Description of the task — Search the material below for the word "Lightning". Copy every line that has it.

Data shown —

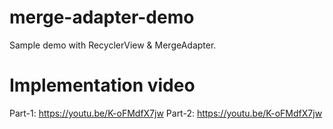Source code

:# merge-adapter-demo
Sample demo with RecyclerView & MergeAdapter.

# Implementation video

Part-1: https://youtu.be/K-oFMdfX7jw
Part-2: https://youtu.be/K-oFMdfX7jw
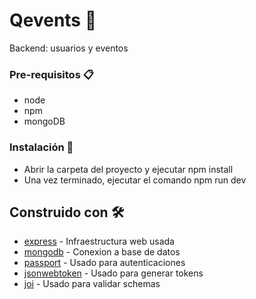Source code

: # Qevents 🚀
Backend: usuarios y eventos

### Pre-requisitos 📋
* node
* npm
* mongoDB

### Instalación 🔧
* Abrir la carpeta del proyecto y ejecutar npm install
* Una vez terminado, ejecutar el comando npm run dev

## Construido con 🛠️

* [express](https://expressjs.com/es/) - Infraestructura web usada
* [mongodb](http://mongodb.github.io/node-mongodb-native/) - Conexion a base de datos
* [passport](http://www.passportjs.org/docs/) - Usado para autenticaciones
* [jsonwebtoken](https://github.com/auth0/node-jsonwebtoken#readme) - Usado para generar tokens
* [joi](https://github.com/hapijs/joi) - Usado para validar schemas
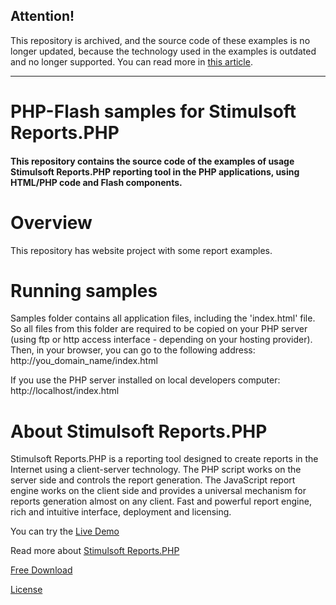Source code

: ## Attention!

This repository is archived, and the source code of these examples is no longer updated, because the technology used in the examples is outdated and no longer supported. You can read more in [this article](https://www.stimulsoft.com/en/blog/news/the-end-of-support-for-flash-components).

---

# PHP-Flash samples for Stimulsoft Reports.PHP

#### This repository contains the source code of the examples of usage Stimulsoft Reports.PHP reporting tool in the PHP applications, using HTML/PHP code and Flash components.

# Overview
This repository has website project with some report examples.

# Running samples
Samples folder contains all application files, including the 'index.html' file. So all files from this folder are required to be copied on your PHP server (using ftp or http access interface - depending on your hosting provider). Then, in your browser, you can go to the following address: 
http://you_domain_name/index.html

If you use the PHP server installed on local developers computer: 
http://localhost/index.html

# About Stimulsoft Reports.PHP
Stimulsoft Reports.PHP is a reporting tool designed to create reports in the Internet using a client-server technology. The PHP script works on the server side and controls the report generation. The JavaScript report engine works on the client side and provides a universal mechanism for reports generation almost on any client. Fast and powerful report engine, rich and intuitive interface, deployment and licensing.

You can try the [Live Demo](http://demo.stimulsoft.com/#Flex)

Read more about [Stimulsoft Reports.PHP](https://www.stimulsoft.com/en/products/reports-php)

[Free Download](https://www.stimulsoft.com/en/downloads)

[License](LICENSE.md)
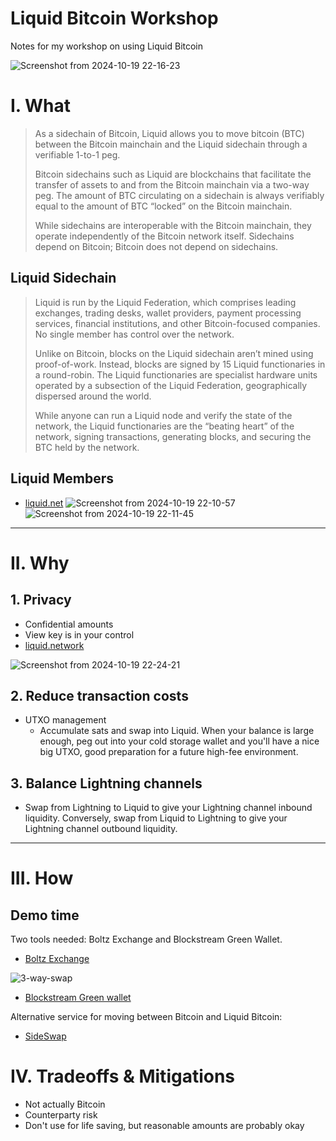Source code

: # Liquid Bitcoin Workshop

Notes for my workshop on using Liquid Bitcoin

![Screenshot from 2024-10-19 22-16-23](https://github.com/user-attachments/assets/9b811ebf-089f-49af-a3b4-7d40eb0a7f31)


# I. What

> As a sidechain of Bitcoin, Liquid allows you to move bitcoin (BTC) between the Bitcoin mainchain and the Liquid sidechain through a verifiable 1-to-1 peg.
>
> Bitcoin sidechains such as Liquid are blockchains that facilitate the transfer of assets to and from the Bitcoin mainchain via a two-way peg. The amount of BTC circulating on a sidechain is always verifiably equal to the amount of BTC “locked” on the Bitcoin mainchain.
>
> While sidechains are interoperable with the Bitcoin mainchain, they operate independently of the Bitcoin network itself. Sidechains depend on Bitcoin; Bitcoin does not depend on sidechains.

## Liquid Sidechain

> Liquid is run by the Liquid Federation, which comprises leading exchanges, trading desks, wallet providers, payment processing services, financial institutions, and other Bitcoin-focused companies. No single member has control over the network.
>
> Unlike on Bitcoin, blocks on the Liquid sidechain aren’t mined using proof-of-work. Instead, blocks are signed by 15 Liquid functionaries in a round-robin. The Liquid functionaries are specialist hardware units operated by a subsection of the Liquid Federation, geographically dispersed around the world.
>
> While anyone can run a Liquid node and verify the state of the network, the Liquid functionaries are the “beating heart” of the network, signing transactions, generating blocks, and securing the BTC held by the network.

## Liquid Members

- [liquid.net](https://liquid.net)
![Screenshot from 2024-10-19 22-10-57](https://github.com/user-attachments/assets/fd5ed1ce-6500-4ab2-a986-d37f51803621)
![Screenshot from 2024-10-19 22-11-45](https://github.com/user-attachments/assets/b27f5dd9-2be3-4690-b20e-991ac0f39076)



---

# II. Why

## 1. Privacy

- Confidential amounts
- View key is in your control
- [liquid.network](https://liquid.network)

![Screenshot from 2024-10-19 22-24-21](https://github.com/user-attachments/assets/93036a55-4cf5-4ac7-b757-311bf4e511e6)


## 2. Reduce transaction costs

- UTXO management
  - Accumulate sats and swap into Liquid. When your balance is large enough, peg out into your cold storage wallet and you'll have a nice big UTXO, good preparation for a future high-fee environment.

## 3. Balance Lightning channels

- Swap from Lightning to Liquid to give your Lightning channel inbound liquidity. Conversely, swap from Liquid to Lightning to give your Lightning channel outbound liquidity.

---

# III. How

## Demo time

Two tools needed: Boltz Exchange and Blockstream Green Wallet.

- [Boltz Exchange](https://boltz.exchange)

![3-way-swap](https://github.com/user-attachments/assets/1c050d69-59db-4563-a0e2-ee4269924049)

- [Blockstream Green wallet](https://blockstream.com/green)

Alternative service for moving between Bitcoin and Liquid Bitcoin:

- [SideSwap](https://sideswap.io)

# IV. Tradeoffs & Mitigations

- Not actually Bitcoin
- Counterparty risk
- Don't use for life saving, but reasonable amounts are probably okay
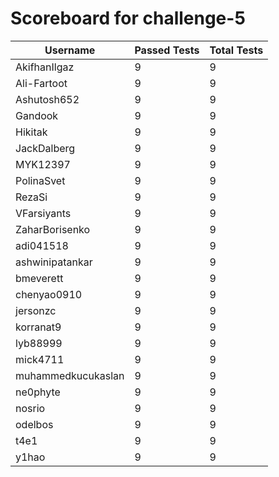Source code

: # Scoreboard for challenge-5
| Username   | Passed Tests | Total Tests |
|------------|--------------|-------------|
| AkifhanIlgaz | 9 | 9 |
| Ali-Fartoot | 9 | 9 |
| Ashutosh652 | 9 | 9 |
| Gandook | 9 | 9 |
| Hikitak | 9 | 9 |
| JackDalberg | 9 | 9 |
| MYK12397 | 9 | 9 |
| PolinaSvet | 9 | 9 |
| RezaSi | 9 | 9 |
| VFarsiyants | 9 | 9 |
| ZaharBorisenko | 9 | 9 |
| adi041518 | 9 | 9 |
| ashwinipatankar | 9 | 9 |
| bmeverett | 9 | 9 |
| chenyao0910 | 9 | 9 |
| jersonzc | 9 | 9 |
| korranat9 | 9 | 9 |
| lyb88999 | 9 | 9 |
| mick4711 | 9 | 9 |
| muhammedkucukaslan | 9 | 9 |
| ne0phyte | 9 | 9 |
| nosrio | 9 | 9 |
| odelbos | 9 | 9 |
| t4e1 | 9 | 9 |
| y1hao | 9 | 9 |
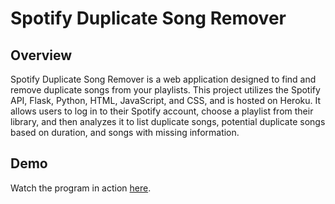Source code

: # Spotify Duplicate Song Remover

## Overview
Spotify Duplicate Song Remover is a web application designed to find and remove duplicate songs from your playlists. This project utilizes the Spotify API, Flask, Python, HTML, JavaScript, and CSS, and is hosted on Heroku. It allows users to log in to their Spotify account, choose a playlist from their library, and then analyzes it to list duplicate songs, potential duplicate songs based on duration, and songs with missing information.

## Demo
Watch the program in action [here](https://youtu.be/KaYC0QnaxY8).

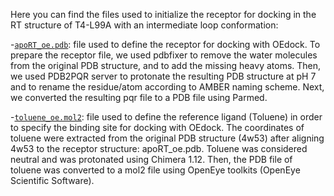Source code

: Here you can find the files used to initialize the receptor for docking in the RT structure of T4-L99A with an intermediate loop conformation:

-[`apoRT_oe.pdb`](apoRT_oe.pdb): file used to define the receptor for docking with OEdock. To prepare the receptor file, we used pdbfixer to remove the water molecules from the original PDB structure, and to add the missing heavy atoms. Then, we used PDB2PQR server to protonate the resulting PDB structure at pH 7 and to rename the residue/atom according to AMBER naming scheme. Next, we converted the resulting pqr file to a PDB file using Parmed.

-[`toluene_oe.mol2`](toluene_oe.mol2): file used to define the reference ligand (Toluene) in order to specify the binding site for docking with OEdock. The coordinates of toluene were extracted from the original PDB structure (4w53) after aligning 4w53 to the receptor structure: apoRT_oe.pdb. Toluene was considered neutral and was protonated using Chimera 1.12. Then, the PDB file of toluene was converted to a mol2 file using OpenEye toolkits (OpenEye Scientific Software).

Answer to this exercise —
## 3. Balance Lightning channels
- Swap from Lightning to Liquid to give your Lightning channel inbound liquidity. Conversely, swap from Liquid to Lightning to give your Lightning channel outbound liquidity.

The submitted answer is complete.